(Entries taken from a collection)
*** Block opens ***
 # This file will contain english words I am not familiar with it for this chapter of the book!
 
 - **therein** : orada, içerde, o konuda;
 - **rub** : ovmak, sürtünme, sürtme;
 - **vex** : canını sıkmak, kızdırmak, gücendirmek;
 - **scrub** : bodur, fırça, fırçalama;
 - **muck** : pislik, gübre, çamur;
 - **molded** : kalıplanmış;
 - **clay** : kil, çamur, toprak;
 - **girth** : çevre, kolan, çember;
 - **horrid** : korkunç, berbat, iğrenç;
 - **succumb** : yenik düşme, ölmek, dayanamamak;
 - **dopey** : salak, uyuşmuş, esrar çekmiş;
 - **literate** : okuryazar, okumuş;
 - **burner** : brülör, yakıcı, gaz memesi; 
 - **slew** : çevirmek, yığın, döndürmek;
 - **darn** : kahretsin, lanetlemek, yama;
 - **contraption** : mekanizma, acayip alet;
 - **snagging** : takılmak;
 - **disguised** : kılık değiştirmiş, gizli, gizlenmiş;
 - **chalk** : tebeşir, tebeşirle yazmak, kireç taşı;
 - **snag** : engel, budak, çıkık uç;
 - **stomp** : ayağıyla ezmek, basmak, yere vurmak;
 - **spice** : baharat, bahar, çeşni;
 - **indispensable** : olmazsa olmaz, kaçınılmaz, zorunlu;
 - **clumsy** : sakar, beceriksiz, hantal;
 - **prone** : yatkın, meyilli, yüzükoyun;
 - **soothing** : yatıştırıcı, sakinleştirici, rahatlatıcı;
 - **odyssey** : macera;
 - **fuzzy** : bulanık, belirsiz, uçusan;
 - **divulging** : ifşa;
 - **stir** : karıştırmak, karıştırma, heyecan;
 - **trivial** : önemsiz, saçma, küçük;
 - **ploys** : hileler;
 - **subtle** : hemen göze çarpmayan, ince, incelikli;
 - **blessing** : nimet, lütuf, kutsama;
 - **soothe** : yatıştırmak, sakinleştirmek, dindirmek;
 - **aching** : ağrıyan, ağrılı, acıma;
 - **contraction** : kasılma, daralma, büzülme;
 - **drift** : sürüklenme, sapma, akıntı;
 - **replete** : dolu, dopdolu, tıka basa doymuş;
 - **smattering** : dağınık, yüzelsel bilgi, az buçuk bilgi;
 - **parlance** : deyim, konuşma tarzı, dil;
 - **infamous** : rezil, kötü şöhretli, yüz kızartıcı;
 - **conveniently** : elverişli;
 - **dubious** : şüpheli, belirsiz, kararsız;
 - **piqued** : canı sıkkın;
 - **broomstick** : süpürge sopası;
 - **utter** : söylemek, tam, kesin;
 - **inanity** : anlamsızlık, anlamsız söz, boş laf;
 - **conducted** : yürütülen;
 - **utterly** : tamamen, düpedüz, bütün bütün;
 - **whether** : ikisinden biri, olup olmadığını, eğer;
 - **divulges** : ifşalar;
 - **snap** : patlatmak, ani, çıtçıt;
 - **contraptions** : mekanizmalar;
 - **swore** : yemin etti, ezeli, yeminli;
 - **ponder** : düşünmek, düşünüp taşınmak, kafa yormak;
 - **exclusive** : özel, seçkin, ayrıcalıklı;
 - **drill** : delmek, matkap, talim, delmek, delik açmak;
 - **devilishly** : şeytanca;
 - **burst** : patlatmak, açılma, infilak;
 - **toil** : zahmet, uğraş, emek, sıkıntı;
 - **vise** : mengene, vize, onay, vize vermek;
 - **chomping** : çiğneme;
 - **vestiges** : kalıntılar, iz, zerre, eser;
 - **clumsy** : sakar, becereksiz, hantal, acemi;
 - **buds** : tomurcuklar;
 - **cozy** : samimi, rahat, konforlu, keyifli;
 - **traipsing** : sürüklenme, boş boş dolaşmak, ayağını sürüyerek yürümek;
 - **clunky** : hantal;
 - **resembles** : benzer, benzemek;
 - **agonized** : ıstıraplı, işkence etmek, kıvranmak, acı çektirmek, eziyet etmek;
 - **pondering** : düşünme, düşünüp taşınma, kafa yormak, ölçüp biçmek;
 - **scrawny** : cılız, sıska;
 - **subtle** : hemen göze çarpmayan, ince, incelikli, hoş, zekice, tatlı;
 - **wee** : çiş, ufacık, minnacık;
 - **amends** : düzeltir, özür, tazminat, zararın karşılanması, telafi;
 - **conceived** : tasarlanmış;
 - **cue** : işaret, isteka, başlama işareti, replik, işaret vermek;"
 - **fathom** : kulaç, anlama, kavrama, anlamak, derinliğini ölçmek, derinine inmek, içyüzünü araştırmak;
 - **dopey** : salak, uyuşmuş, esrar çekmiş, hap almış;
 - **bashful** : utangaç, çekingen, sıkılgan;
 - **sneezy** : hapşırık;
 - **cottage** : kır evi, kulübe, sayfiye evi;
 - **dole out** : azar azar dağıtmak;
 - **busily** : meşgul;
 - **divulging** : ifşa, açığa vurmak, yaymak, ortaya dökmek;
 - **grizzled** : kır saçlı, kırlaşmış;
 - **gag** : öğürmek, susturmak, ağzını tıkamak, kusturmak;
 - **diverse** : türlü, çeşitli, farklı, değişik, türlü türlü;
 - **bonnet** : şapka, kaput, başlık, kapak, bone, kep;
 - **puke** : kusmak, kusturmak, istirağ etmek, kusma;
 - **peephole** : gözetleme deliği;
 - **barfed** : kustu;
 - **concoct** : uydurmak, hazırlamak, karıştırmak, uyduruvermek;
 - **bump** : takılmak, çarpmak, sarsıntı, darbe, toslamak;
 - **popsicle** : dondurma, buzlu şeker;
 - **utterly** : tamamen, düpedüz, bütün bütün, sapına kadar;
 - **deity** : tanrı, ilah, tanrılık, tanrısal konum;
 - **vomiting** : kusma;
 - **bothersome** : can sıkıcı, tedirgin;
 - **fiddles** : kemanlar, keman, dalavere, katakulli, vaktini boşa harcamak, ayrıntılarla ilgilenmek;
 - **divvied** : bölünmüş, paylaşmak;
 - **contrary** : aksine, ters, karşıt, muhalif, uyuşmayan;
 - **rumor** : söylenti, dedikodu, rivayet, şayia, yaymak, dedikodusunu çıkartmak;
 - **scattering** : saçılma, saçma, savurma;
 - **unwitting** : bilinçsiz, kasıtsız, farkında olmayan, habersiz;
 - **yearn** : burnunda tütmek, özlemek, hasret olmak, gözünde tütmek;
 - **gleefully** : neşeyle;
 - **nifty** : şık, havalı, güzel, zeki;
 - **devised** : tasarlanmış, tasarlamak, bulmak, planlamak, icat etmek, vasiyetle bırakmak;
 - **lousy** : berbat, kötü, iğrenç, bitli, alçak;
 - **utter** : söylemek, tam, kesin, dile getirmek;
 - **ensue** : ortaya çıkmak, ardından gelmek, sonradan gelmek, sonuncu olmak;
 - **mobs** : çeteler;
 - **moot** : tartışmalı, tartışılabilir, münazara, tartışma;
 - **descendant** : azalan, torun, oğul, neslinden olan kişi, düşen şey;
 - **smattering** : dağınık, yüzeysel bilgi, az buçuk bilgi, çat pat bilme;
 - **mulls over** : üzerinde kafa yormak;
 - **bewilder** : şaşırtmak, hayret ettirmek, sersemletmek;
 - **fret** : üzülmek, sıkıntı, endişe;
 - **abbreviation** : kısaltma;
*** Block closes ***
In the records above, the line with "- **wee** : çiş, ufacık, minnacık;" marks the start and the line with "- **cue** : işaret, isteka, başlama" marks the end; copy that stretch exactly, both lines included, and nothing else.

REPLY –
 - **wee** : çiş, ufacık, minnacık;
 - **amends** : düzeltir, özür, tazminat, zararın karşılanması, telafi;
 - **conceived** : tasarlanmış;
 - **cue** : işaret, isteka, başlama işareti, replik, işaret vermek;"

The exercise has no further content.